Headwater catchments are important sources of water in many rivers. While headwater catchments are commonly developed on indurated rocks without extensive groundwater systems, the observation that many headwater streams are perennial implies that they are sustained by water in fractures, soils, or the regolith. Understanding the sources and transit times of water in headwater streams is important for understanding catchment functioning and predicting the impacts of changing climate or land use. This study uses major ion geochemistry and tritium (3H) to determine water sources and transit times in first-order streams in the Otway Ranges, southeast Australia.
Comparison of the geochemistry of soil water, water from soil pipes (macropores), and riparian groundwater indicates that macropore flow is the major contributor to streamflow. The streams are gaining and the lack of riparian zone groundwater inputs may be due to the presence of low hydraulic-conductivity organic-rich streambed sediments or compartmentalisation of shallow groundwater by clays in the weathered rocks. Similarly, much of the soil water exists in isolated pockets of isolated water that are not connected to the soil pipes. The stream water has tritium (3H) activities of 1.80 to 2.06 TU. These are significantly lower than the 3H activities of modern rainfall (2.6 to 3.0 TU), even during the higher winter flows. The water from the soil pipes has 3H activities of 1.80 to 2.25 TU, the riparian zone groundwater has 3H activities of 1.35 to 2.39 TU, and one sample of soil water has a 3H activity of 2.22 TU. Mean transit times calculated using a range of lumped parameter models are between 3 and 57 years. Relatively long mean transit times are consistent with the major ion geochemistry that implies that waters are resident for sufficient time for weathering reactions and evapotranspiration to have occurred.

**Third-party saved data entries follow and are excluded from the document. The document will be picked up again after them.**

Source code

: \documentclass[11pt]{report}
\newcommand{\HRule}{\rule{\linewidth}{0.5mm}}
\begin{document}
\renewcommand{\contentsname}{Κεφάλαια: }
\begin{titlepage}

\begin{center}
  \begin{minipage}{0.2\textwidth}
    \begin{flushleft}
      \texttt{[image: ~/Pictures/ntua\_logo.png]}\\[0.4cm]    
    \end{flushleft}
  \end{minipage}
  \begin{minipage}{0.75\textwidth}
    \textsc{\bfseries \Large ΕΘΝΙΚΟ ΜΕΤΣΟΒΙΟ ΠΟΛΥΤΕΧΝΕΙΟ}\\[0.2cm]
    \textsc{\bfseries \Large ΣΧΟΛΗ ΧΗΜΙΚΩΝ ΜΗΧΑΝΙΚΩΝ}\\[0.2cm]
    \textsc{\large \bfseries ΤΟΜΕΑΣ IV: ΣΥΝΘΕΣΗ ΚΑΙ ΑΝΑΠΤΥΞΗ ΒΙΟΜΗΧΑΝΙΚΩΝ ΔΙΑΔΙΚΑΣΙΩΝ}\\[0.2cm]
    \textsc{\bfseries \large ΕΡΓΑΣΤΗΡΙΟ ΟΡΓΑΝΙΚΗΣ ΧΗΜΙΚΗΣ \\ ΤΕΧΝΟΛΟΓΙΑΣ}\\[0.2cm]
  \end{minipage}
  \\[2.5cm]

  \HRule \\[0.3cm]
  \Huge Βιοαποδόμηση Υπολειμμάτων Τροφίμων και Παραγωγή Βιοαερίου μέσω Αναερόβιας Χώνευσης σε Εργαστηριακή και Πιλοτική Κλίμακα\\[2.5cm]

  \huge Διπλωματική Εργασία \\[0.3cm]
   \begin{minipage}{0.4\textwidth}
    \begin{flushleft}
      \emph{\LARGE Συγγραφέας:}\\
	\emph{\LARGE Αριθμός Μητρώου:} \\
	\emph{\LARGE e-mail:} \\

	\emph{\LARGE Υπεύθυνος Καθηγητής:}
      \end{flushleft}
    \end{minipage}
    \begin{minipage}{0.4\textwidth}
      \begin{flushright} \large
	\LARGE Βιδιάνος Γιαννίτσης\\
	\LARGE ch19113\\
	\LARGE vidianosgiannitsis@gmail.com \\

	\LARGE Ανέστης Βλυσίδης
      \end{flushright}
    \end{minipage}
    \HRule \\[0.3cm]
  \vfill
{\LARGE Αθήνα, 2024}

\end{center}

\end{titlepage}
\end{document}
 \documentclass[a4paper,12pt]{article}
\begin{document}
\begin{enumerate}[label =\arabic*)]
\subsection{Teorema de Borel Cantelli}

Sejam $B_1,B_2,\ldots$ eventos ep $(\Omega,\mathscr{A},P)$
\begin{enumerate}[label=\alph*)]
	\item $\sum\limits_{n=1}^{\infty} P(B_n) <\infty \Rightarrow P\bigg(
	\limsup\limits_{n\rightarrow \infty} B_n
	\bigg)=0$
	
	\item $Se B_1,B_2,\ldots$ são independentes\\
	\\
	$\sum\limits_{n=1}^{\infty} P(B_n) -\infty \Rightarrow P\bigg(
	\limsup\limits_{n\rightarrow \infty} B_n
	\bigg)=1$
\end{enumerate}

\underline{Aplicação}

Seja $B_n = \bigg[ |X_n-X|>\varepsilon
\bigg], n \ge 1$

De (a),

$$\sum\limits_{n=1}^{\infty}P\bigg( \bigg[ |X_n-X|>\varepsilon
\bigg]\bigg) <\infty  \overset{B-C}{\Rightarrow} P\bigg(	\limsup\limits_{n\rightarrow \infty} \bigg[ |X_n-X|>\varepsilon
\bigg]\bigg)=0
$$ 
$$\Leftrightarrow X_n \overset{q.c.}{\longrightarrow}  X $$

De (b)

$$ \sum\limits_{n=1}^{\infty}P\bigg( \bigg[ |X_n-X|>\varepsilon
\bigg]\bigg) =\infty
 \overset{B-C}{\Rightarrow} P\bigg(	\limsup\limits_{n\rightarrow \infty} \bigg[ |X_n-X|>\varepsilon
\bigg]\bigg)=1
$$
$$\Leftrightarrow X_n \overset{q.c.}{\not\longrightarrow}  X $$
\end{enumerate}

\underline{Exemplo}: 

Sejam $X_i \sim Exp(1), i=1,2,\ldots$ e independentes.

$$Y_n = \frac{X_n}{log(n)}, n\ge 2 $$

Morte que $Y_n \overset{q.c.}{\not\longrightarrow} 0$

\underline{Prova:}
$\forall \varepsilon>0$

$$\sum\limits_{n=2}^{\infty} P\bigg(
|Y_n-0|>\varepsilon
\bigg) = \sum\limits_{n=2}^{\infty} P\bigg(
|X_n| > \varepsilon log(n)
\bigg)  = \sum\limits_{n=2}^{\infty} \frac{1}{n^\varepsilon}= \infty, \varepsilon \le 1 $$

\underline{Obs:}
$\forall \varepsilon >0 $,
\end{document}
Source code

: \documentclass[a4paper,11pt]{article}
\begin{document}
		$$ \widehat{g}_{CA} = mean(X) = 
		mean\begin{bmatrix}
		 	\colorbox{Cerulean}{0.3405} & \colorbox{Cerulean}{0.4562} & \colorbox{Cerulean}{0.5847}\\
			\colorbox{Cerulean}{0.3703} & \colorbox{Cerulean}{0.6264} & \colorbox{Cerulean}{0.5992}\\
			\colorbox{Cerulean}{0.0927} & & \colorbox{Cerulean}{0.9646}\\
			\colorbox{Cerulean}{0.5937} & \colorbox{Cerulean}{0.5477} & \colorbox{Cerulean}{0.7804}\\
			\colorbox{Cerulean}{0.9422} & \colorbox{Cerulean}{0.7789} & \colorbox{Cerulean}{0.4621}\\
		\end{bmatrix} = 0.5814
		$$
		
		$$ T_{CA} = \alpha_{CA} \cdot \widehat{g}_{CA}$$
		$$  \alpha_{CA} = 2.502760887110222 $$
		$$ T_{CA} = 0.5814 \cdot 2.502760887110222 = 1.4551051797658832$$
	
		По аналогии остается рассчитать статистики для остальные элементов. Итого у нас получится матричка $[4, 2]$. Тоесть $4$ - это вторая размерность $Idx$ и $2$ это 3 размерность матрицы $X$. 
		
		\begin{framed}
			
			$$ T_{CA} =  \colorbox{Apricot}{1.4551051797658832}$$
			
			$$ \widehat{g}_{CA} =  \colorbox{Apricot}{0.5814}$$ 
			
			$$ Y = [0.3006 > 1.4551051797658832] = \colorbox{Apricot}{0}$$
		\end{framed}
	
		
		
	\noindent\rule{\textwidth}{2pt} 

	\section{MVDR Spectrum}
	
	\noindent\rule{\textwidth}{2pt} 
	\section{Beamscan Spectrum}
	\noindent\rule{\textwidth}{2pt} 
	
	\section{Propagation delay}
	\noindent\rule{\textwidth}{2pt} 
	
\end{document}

While the discharge from the soil pipes increases following periods of high rainfall, the long mean transit times implies that this water is stored for several years within the regolith before discharge, with storage volumes estimated as >108 m3. Thus the increase in streamflow is not the simple transmission of recent rainfall through the macropores but mobilisation of existing catchment stores. The streams will be buffered against year-on-year variations in rainfall but are vulnerable to longer-term variations in rainfall or land use. Management of these catchments needs to consider the impacts on the macropores and the delayed responses caused by the large storage volumes.